Plans to Transform Montenegrin Fort Come Under Fire


29 Oct 2010 / 15:11
Investors plan to transform the untouched Cape Arza at the entrance of Boka Kotorska Bay in Montenegro into a concrete tourism resort, provoking an outcry from the civil society sector.

Nela Lazarevic
Unless the government's urbanism study due in December includes restrictions, RCG Invest, a joint venture between Budva-based Tradeunique's owner Marko Latinovic and his Russian investment partners, will transform the 19th century Austro-Hungarian fortress Arza, currently surrounded only by sea and vegetation, into the focal point of a 45,000 square metre concrete tourist residence block.
While the investors have enthusiastically announced that the project will shine a new light on Montenegro's entire tourism offer, local architects and members of the civil society sector are shocked by the amount of concrete they pour into what is now the unspoiled natural habitat of the fortress.

Experts claim that the vegetation surrounding the fortress is an integral part of the structure, and that therefore there should be no construction in its immediate proximity.

"If this project is to be approved, Arza will be completely "eaten up" by concrete, and the wider area around it will lose its current natural, cultural and historical value," architect and cultural heritage coordinator at the Kotor-based NGO Expeditio, Sandra Kapetanovic, told Balkan Insight.

RCG Invest bought the Arza fortress and 10 hectares (100,000 square metres) of surrounding land in 2005 from the Fund for the Reform of the Serbia and Montenegro Military, which sold it as military surplus.

At the moment of purchase, no urbanization plan had ever been made for Arza, so the study due in December will show for the first time if the investors' plans match the government's position.

Montenegro's Urbanisation and Environmental Protection Ministry ignored dozens of calls and emails Balkan Insight sent over the past month asking about their position regarding the investors' plans.

Tradeunique, one of the investment partners, told Balkan Insight that the government is too restrictive and hasn't moved fast enough to approve the project.

"It is not easy to find partners to invest large sums of money with these kind of barriers," Tradeunique director Goran Bojanic complained.

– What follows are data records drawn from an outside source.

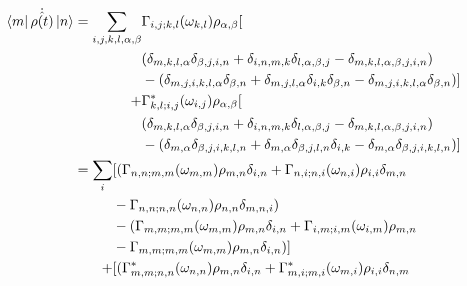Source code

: \begin{align}
    \bra{m}\dot{\hat{\rho{}(t)}} \ket{n} & = \begin{aligned}[t]
        \sum_{i,j,k, l, \alpha, \beta} &
        \Gamma_{i,j;k, l}(\omega_{k,l})
        \rho_{\alpha, \beta} [                             \\
                                       &
            (\delta_{m, k, l, \alpha}\delta_{\beta, j,i, n}
            + \delta_{i, n, m, k}\delta_{l, \alpha, \beta, j}
        - \delta_{m, k, l, \alpha, \beta, j,i, n})         \\
                                       &
            - (    \delta_{m, j,i, k,l, \alpha}\delta_{\beta, n}
            + \delta_{m, j,l, \alpha}\delta_{i, k}\delta_{\beta, n}
        - \delta_{m, j,i, k, l, \alpha}\delta_{\beta, n})] \\
        +                              &
        \Gamma^*_{k, l; i,j}(\omega_{i,j})
        \rho_{\alpha, \beta} [                             \\
                                       &
            (\delta_{m, k, l, \alpha}\delta_{\beta, j,i, n}
            + \delta_{i, n, m, k}\delta_{l, \alpha, \beta, j}
        - \delta_{m, k, l, \alpha, \beta, j,i, n})         \\
                                       &
            - (\delta_{m, \alpha}\delta_{\beta, j,i, k, l, n}
            + \delta_{m, \alpha}\delta_{\beta, j,l, n}
            \delta_{i, k}
            - \delta_{m, \alpha}\delta_{\beta, j,i, k,l, n})]
    \end{aligned}  \\
                                         & = \begin{aligned}[t]
        \sum_{i} &
        [ (\Gamma_{n,n;m, m}(\omega_{m,m})\rho_{m, n}\delta_{i,n}
        + \Gamma_{n,i;n, i}(\omega_{n,i})\rho_{i, i}\delta_{m,n}     \\ &
        - \Gamma_{n,n;n,n}(\omega_{n,n})\rho_{n,n}\delta_{m,n,i})    \\
                 &
                - (\Gamma_{m,m;m,m}(\omega_{m,m})\rho_{m, n}\delta_{i,n}
        +\Gamma_{i,m;i, m}(\omega_{i,m})\rho_{m, n}                  \\ &
        -\Gamma_{m,m;m,m}(\omega_{m,m})\rho_{m, n}\delta_{i,n})]     \\
        +        &
        [(\Gamma^*_{m,m; n,n}(\omega_{n,n})\rho_{m, n}\delta_{i,n}
        + \Gamma^*_{m,i; m,i}(\omega_{m,i})\rho_{i, i}\delta_{n, m}  \\ &

\end{aligned}
\end{align}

If the government approves the plan, RCG Invest intends to start construction by the end of 2011, while the project should be finished by 2015 at the latest. Bojanic told Balkan Insight that it would cost at least 150 million euros.

Like many Montenegrin fortresses, Arza is not on the country's official list of protected monuments, which is why it was possible to sell the structure in the first place.

Montenegro's Agency for the Protection of Monuments officially safeguards only a small part of the country's historic buildings, while all the rest have been listed as "potential monuments" for years.

Local and international experts seem to agree that all the fortresses from Boka Kotorska area should be officially protected as important cultural heritage.

"I would like to see all the Austro-Hungarian fortresses in Boka Kotorska immediately protected by the authorities," Valker Pachauer, a lecturer at the University of Graz and a specialist who specialises in Montenegrin fortifications, told Balkan Insight, explaining that they are extremely valuable parts of the cultural heritage of both Montenegro and Austria.

Ruzica Ivanovic of the Regional Agency for the Protection of Monuments in Kotor said that monuments that are not on the official list still enjoy some safeguards. The Agency has expressed its concerns regarding the volume andheight of the planned buildings at Arza.

"The construction should be downsized to a level that will not rival the fortifications," Ivanovic wrote to the government several months ago.

Asked about the extent to which the government considers the advice of the regional agency, Ivanovic responded that the fact that the location study has undergone several changes and is still not finished "speaks for itself".